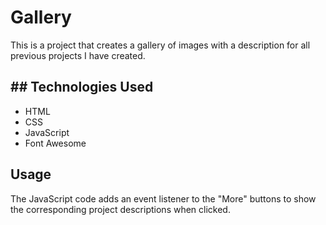 # Gallery

This is a project that creates a gallery of images with a description for all previous projects I have created.

## ## Technologies Used

- HTML
- CSS
- JavaScript
- Font Awesome

## Usage

The JavaScript code adds an event listener to the "More" buttons to show the corresponding project descriptions when clicked.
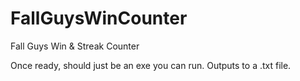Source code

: # FallGuysWinCounter
Fall Guys Win &amp; Streak Counter


Once ready, should just be an exe you can run. Outputs to a .txt file.
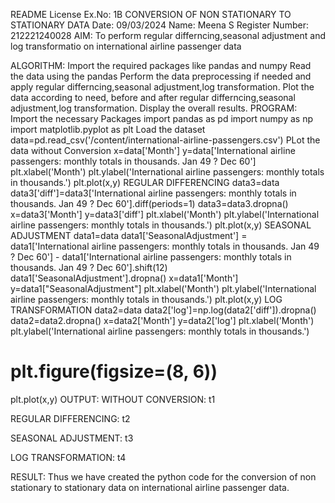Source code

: README
License
Ex.No: 1B CONVERSION OF NON STATIONARY TO STATIONARY DATA
Date: 09/03/2024
Name: Meena S
Register Number: 212221240028
AIM:
To perform regular differncing,seasonal adjustment and log transformatio on international airline passenger data

ALGORITHM:
Import the required packages like pandas and numpy
Read the data using the pandas
Perform the data preprocessing if needed and apply regular differncing,seasonal adjustment,log transformation.
Plot the data according to need, before and after regular differncing,seasonal adjustment,log transformation.
Display the overall results.
PROGRAM:
Import the necessary Packages
import pandas as pd
import numpy as np
import matplotlib.pyplot as plt
Load the dataset
data=pd.read_csv('/content/international-airline-passengers.csv')
PLot the data without Conversion
x=data['Month']
y=data['International airline passengers: monthly totals in thousands. Jan 49 ? Dec 60']
plt.xlabel('Month')
plt.ylabel('International airline passengers: monthly totals in thousands.')
plt.plot(x,y)
REGULAR DIFFERENCING
data3=data
data3['diff']=data3['International airline passengers: monthly totals in thousands. Jan 49 ? Dec 60'].diff(periods=1)
data3=data3.dropna()
x=data3['Month']
y=data3['diff']
plt.xlabel('Month')
plt.ylabel('International airline passengers: monthly totals in thousands.')
plt.plot(x,y)
SEASONAL ADJUSTMENT
data1=data
data1['SeasonalAdjustment'] = data1['International airline passengers: monthly totals in thousands. Jan 49 ? Dec 60'] - data1['International airline passengers: monthly totals in thousands. Jan 49 ? Dec 60'].shift(12)
data1['SeasonalAdjustment'].dropna()
x=data1['Month']
y=data1["SeasonalAdjustment"]
plt.xlabel('Month')
plt.ylabel('International airline passengers: monthly totals in thousands.')
plt.plot(x,y)
LOG TRANSFORMATION
data2=data
data2['log']=np.log(data2['diff']).dropna()
data2=data2.dropna()
x=data2['Month']
y=data2['log']
plt.xlabel('Month')
plt.ylabel('International airline passengers: monthly totals in thousands.')
# plt.figure(figsize=(8, 6)) 
plt.plot(x,y)
OUTPUT:
WITHOUT CONVERSION:
t1

REGULAR DIFFERENCING:
t2

SEASONAL ADJUSTMENT:
t3

LOG TRANSFORMATION:
t4

RESULT:
Thus we have created the python code for the conversion of non stationary to stationary data on international airline passenger data.
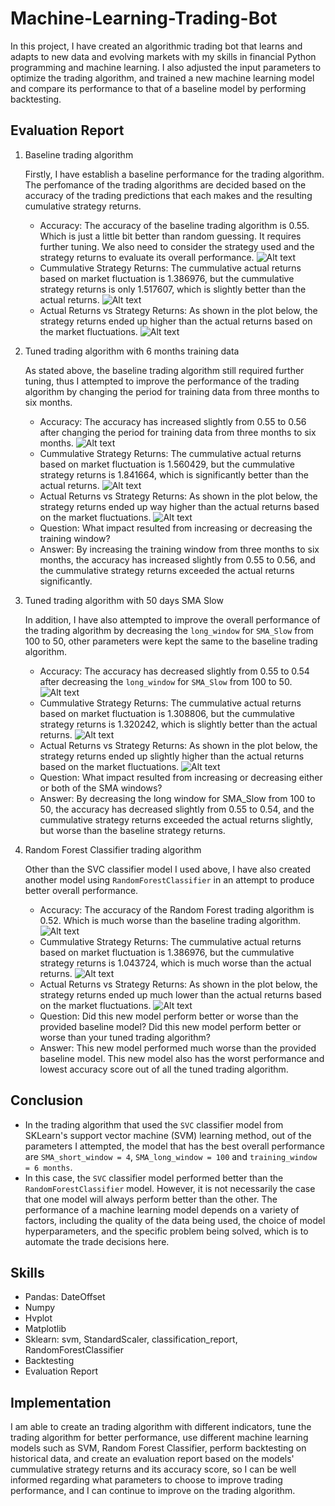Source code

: # Machine-Learning-Trading-Bot
In this project, I have created an algorithmic trading bot that learns and adapts to new data and evolving markets with my skills in financial Python programming and machine learning. I also adjusted the input parameters to optimize the trading algorithm, and trained a new machine learning model and compare its performance to that of a baseline model by performing backtesting.
## Evaluation Report


1. Baseline trading algorithm
    
    Firstly, I have establish a baseline performance for the trading algorithm. The perfomance of the trading algorithms are decided based on the accuracy of the trading predictions that each makes and the resulting cumulative strategy returns.

    - Accuracy: The accuracy of the baseline trading algorithm is 0.55. Which is just a little bit better than random guessing. It requires further tuning. We also need to consider the strategy used and the strategy returns to evaluate its overall performance.
    ![Alt text](Images/baseline_classification_report.png)
    - Cummulative Strategy Returns: The cummulative actual returns based on market fluctuation is 1.386976, but the cummulative strategy returns is only 1.517607, which is slightly better than the actual returns.
    ![Alt text](Images/baseline_cummulative_returns.png)
    - Actual Returns vs Strategy Returns: As shown in the plot below, the strategy returns ended up higher than the actual returns based on the market fluctuations.
    ![Alt text](Images/baseline_plot.png)

2. Tuned trading algorithm with 6 months training data

    As stated above, the baseline trading algorithm still required further tuning, thus I attempted to improve the performance of the trading algorithm by changing the period for training data from three months to six months. 
    - Accuracy: The accuracy has increased slightly from 0.55 to 0.56 after changing the period for training data from three months to six months. 
    ![Alt text](Images/6_months_training_classification_report.png)
    - Cummulative Strategy Returns: The cummulative actual returns based on market fluctuation is 1.560429, but the cummulative strategy returns is 1.841664, which is significantly better than the actual returns.
    ![Alt text](Images/6_months_training_cummulative_returns.png)
    - Actual Returns vs Strategy Returns: As shown in the plot below, the strategy returns ended up way higher than the actual returns based on the market fluctuations.
    ![Alt text](Images/6_months_training_plot.png)
    - Question: What impact resulted from increasing or decreasing the training window?
    - Answer: By increasing the training window from three months to six months, the accuracy has increased slightly from 0.55 to 0.56, and the cummulative strategy returns exceeded the actual returns significantly.
    
3. Tuned trading algorithm with 50 days SMA Slow

    In addition, I have also attempted to improve the overall performance of the trading algorithm by decreasing the `long_window` for `SMA_Slow` from 100 to 50, other parameters were kept the same to the baseline trading algorithm.
    - Accuracy: The accuracy has decreased slightly from 0.55 to 0.54 after decreasing the `long_window` for `SMA_Slow` from 100 to 50.
    ![Alt text](Images/50_days_SMA_slow_classification_report.png)
    - Cummulative Strategy Returns: The cummulative actual returns based on market fluctuation is 1.308806, but the cummulative strategy returns is 1.320242, which is slightly better than the actual returns.
    ![Alt text](Images/50_days_SMA_slow_cummulative_returns.png)
    - Actual Returns vs Strategy Returns: As shown in the plot below, the strategy returns ended up slightly higher than the actual returns based on the market fluctuations.
    ![Alt text](Images/50_days_SMA_slow_plot.png)
    - Question: What impact resulted from increasing or decreasing either or both of the SMA windows?
    - Answer: By decreasing the long window for SMA_Slow from 100 to 50, the accuracy has decreased slightly from 0.55 to 0.54, and the cummulative strategy returns exceeded the actual returns slightly, but worse than the baseline strategy returns.
    
4. Random Forest Classifier trading algorithm

    Other than the SVC classifier model I used above, I have also created another model using `RandomForestClassifier` in an attempt to produce better overall performance.
    - Accuracy: The accuracy of the Random Forest trading algorithm is 0.52. Which is much worse than the baseline trading algorithm. 
    ![Alt text](Images/random_forest_classification_report.png)
    - Cummulative Strategy Returns: The cummulative actual returns based on market fluctuation is 1.386976, but the cummulative strategy returns is 1.043724, which is much worse than the actual returns.
    ![Alt text](Images/random_forest_cummulative_returns.png)
    - Actual Returns vs Strategy Returns: As shown in the plot below, the strategy returns ended up much lower than the actual returns based on the market fluctuations.
    ![Alt text](Images/random_forest_plot.png)
    - Question: Did this new model perform better or worse than the provided baseline model? Did this new model perform better or worse than your tuned trading algorithm?
    - Answer: This new model performed much worse than the provided baseline model. This new model also has the worst performance and lowest accuracy score out of all the tuned trading algorithm.

## Conclusion
- In the trading algorithm that used the `SVC` classifier model from SKLearn's support vector machine (SVM) learning method, out of the parameters I attempted, the model that has the best overall performance are `SMA_short_window = 4`, `SMA_long_window = 100` and `training_window = 6 months`.
- In this case, the `SVC` classifier model performed better than the `RandomForestClassifier` model. However, it is not necessarily the case that one model will always perform better than the other. The performance of a machine learning model depends on a variety of factors, including the quality of the data being used, the choice of model hyperparameters, and the specific problem being solved, which is to automate the trade decisions here. 

## Skills
- Pandas: DateOffset
- Numpy
- Hvplot
- Matplotlib
- Sklearn: svm, StandardScaler, classification_report, RandomForestClassifier
- Backtesting
- Evaluation Report

## Implementation
I am able to create an trading algorithm with different indicators, tune the trading algorithm for better performance, use different machine learning models such as SVM, Random Forest Classifier, perform backtesting on historical data, and create an evaluation report based on the models' cummulative strategy returns and its accuracy score, so I can be well informed regarding what parameters to choose to improve trading performance, and I can continue to improve on the trading algorithm.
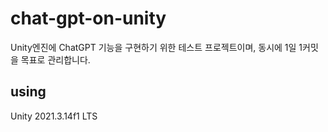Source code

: # chat-gpt-on-unity
Unity엔진에 ChatGPT 기능을 구현하기 위한 테스트 프로젝트이며, 동시에 1일 1커밋을 목표로 관리합니다.

## using
Unity 2021.3.14f1 LTS
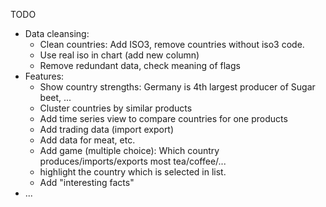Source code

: TODO
* Data cleansing:
    * Clean countries: Add ISO3, remove countries without iso3 code.
    * Use real iso in chart (add new column)
    * Remove redundant data, check meaning of flags
* Features:
    * Show country strengths: Germany is 4th largest producer of Sugar beet, ...
    * Cluster countries by similar products
    * Add time series view to compare countries for one products
    * Add trading data (import export)
    * Add data for meat, etc.
    * Add game (multiple choice): Which country produces/imports/exports most tea/coffee/...
    * highlight the country which is selected in list.
    * Add "interesting facts"
* ...
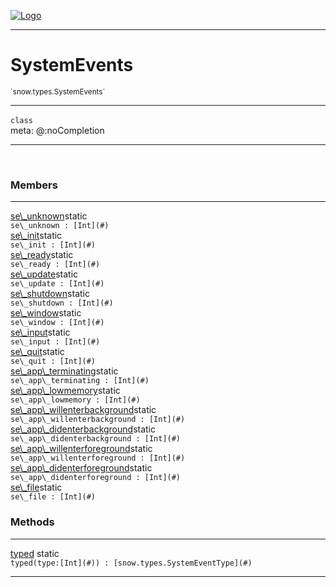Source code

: 
[![Logo](../../../images/logo.png)](../../../api/index.html)

---



<h1>SystemEvents</h1>
<small>`snow.types.SystemEvents`</small>



---

`class`
<span class="meta">
<br/>meta: @:noCompletion
</span>


---

&nbsp;
&nbsp;



<h3>Members</h3> <hr/><span class="member apipage">
                <a name="se_unknown"><a class="lift" href="#se_unknown">se\_unknown</a></a><span class="inline-block static">static</span><div class="clear"></div><code class="signature apipage">se\_unknown : [Int](#)</code><br/></span>
            <span class="small_desc_flat"></span><span class="member apipage">
                <a name="se_init"><a class="lift" href="#se_init">se\_init</a></a><span class="inline-block static">static</span><div class="clear"></div><code class="signature apipage">se\_init : [Int](#)</code><br/></span>
            <span class="small_desc_flat"></span><span class="member apipage">
                <a name="se_ready"><a class="lift" href="#se_ready">se\_ready</a></a><span class="inline-block static">static</span><div class="clear"></div><code class="signature apipage">se\_ready : [Int](#)</code><br/></span>
            <span class="small_desc_flat"></span><span class="member apipage">
                <a name="se_update"><a class="lift" href="#se_update">se\_update</a></a><span class="inline-block static">static</span><div class="clear"></div><code class="signature apipage">se\_update : [Int](#)</code><br/></span>
            <span class="small_desc_flat"></span><span class="member apipage">
                <a name="se_shutdown"><a class="lift" href="#se_shutdown">se\_shutdown</a></a><span class="inline-block static">static</span><div class="clear"></div><code class="signature apipage">se\_shutdown : [Int](#)</code><br/></span>
            <span class="small_desc_flat"></span><span class="member apipage">
                <a name="se_window"><a class="lift" href="#se_window">se\_window</a></a><span class="inline-block static">static</span><div class="clear"></div><code class="signature apipage">se\_window : [Int](#)</code><br/></span>
            <span class="small_desc_flat"></span><span class="member apipage">
                <a name="se_input"><a class="lift" href="#se_input">se\_input</a></a><span class="inline-block static">static</span><div class="clear"></div><code class="signature apipage">se\_input : [Int](#)</code><br/></span>
            <span class="small_desc_flat"></span><span class="member apipage">
                <a name="se_quit"><a class="lift" href="#se_quit">se\_quit</a></a><span class="inline-block static">static</span><div class="clear"></div><code class="signature apipage">se\_quit : [Int](#)</code><br/></span>
            <span class="small_desc_flat"></span><span class="member apipage">
                <a name="se_app_terminating"><a class="lift" href="#se_app_terminating">se\_app\_terminating</a></a><span class="inline-block static">static</span><div class="clear"></div><code class="signature apipage">se\_app\_terminating : [Int](#)</code><br/></span>
            <span class="small_desc_flat"></span><span class="member apipage">
                <a name="se_app_lowmemory"><a class="lift" href="#se_app_lowmemory">se\_app\_lowmemory</a></a><span class="inline-block static">static</span><div class="clear"></div><code class="signature apipage">se\_app\_lowmemory : [Int](#)</code><br/></span>
            <span class="small_desc_flat"></span><span class="member apipage">
                <a name="se_app_willenterbackground"><a class="lift" href="#se_app_willenterbackground">se\_app\_willenterbackground</a></a><span class="inline-block static">static</span><div class="clear"></div><code class="signature apipage">se\_app\_willenterbackground : [Int](#)</code><br/></span>
            <span class="small_desc_flat"></span><span class="member apipage">
                <a name="se_app_didenterbackground"><a class="lift" href="#se_app_didenterbackground">se\_app\_didenterbackground</a></a><span class="inline-block static">static</span><div class="clear"></div><code class="signature apipage">se\_app\_didenterbackground : [Int](#)</code><br/></span>
            <span class="small_desc_flat"></span><span class="member apipage">
                <a name="se_app_willenterforeground"><a class="lift" href="#se_app_willenterforeground">se\_app\_willenterforeground</a></a><span class="inline-block static">static</span><div class="clear"></div><code class="signature apipage">se\_app\_willenterforeground : [Int](#)</code><br/></span>
            <span class="small_desc_flat"></span><span class="member apipage">
                <a name="se_app_didenterforeground"><a class="lift" href="#se_app_didenterforeground">se\_app\_didenterforeground</a></a><span class="inline-block static">static</span><div class="clear"></div><code class="signature apipage">se\_app\_didenterforeground : [Int](#)</code><br/></span>
            <span class="small_desc_flat"></span><span class="member apipage">
                <a name="se_file"><a class="lift" href="#se_file">se\_file</a></a><span class="inline-block static">static</span><div class="clear"></div><code class="signature apipage">se\_file : [Int](#)</code><br/></span>
            <span class="small_desc_flat"></span>





<h3>Methods</h3> <hr/><span class="method apipage">
            <a name="typed"><a class="lift" href="#typed">typed</a></a> <span class="inline-block static">static</span><div class="clear"></div><code class="signature apipage">typed(type:[Int](#)<span></span>) : [snow.types.SystemEventType](#)</code><br/><span class="small_desc_flat"></span>
        </span>
    





---

&nbsp;
&nbsp;
&nbsp;
&nbsp;
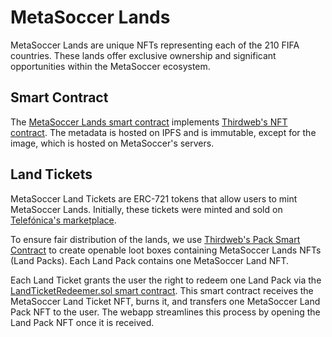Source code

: # MetaSoccer Lands

MetaSoccer Lands are unique NFTs representing each of the 210 FIFA countries. These lands offer exclusive ownership and significant opportunities within the MetaSoccer ecosystem.

## Smart Contract

The [MetaSoccer Lands smart contract](https://polygonscan.com/address/0x5b40f62fe5dd53ec89d82d432c05b9ed79764c5a#code) implements [Thirdweb's NFT contract](https://portal.thirdweb.com/contracts/explore/pre-built-contracts/nft-collection). The metadata is hosted on IPFS and is immutable, except for the image, which is hosted on MetaSoccer's servers.

## Land Tickets

MetaSoccer Land Tickets are ERC-721 tokens that allow users to mint MetaSoccer Lands. Initially, these tickets were minted and sold on [Telefónica's marketplace](https://colecciones.tu.com/en/collections/metasoccer-lands).

To ensure fair distribution of the lands, we use [Thirdweb's Pack Smart Contract](https://portal.thirdweb.com/contracts/design-docs/pack) to create openable loot boxes containing MetaSoccer Lands NFTs (Land Packs). Each Land Pack contains one MetaSoccer Land NFT.

Each Land Ticket grants the user the right to redeem one Land Pack via the [LandTicketRedeemer.sol smart contract](onchain/contracts/LandTicketRedeemer.sol). This smart contract receives the MetaSoccer Land Ticket NFT, burns it, and transfers one MetaSoccer Land Pack NFT to the user. The webapp streamlines this process by opening the Land Pack NFT once it is received.
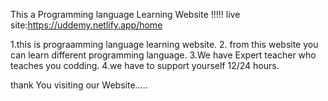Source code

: This a Programming language Learning Website
!!!!!
live site:https://uddemy.netlify.app/home


1.this is prograamming language learning website.
2. from this website you can learn different programming language.
3.We have Expert teacher who teaches you codding.
4.we have to support yourself 12/24 hours.

thank You visiting our Website.....




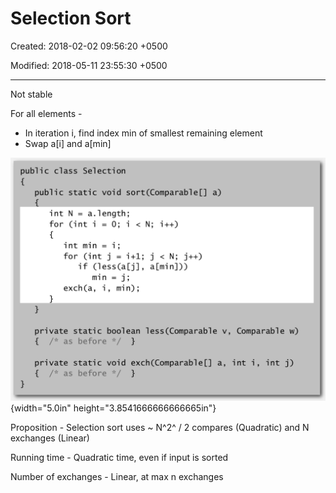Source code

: # Selection Sort

Created: 2018-02-02 09:56:20 +0500

Modified: 2018-05-11 23:55:30 +0500

---

Not stable



For all elements -
-   In iteration i, find index min of smallest remaining element
-   Swap a[i] and a[min]



![public class Selection public static void a) int N = a. length; for (int i = int min = i for (int J if min = j; exch(a, i, min); private static boolean less(Comparab1e v, Comparable w) / * as before * / private static void / * as before * / a, int i, int j) ](media/Selection-Sort-image1.png){width="5.0in" height="3.8541666666666665in"}



Proposition - Selection sort uses ~ N^2^ / 2 compares (Quadratic) and N exchanges (Linear)

Running time - Quadratic time, even if input is sorted

Number of exchanges - Linear, at max n exchanges


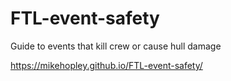 # FTL-event-safety
Guide to events that kill crew or cause hull damage

https://mikehopley.github.io/FTL-event-safety/
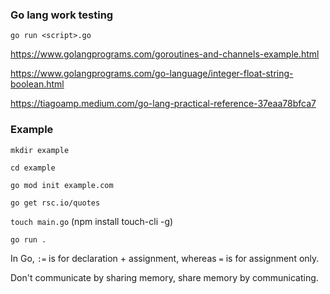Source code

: 
### Go lang work testing


` go run <script>.go `

https://www.golangprograms.com/goroutines-and-channels-example.html


https://www.golangprograms.com/go-language/integer-float-string-boolean.html


https://tiagoamp.medium.com/go-lang-practical-reference-37eaa78bfca7


### Example


`mkdir example`


`cd example`


`go mod init example.com`


`go get rsc.io/quotes`


`touch main.go` (npm install touch-cli -g)


`go run . `


In Go, `:=` is for declaration + assignment, whereas `=` is for assignment only.






Don't communicate by sharing memory, share memory by communicating.
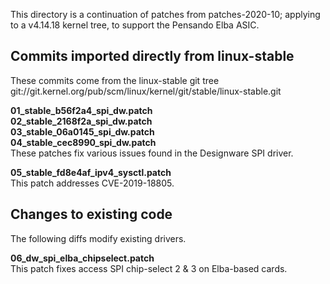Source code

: This directory is a continuation of patches from patches-2020-10; applying
to a v4.14.18 kernel tree, to support the Pensando Elba ASIC.

## Commits imported directly from linux-stable
These commits come from the linux-stable git tree
git://git.kernel.org/pub/scm/linux/kernel/git/stable/linux-stable.git

**01_stable_b56f2a4_spi_dw.patch**<br>
**02_stable_2168f2a_spi_dw.patch**<br>
**03_stable_06a0145_spi_dw.patch**<br>
**04_stable_cec8990_spi_dw.patch**<br>
These patches fix various issues found in the Designware SPI driver.

**05_stable_fd8e4af_ipv4_sysctl.patch**<br>
This patch addresses CVE-2019-18805.

## Changes to existing code
The following diffs modify existing drivers.

**06_dw_spi_elba_chipselect.patch**<br>
This patch fixes access SPI chip-select 2 & 3 on Elba-based cards.
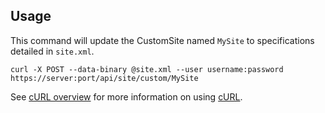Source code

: Usage
---

This command will update the CustomSite named `MySite` to specifications detailed in `site.xml`.

	curl -X POST --data-binary @site.xml --user username:password https://server:port/api/site/custom/MySite

See [cURL overview](../../README.md#cURL) for more information on using [cURL](http://curl.haxx.se/).
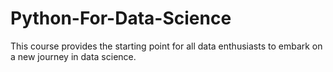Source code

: # Python-For-Data-Science
This course provides the starting point for all data enthusiasts to embark on a new journey in data science.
- - -
Report every line from the material above that mentions the word "snow".

<small>`snow.types.SystemEvents`</small>
            <a name="typed"><a class="lift" href="#typed">typed</a></a> <span class="inline-block static">static</span><div class="clear"></div><code class="signature apipage">typed(type:[Int](#)<span></span>) : [snow.types.SystemEventType](#)</code><br/><span class="small_desc_flat"></span>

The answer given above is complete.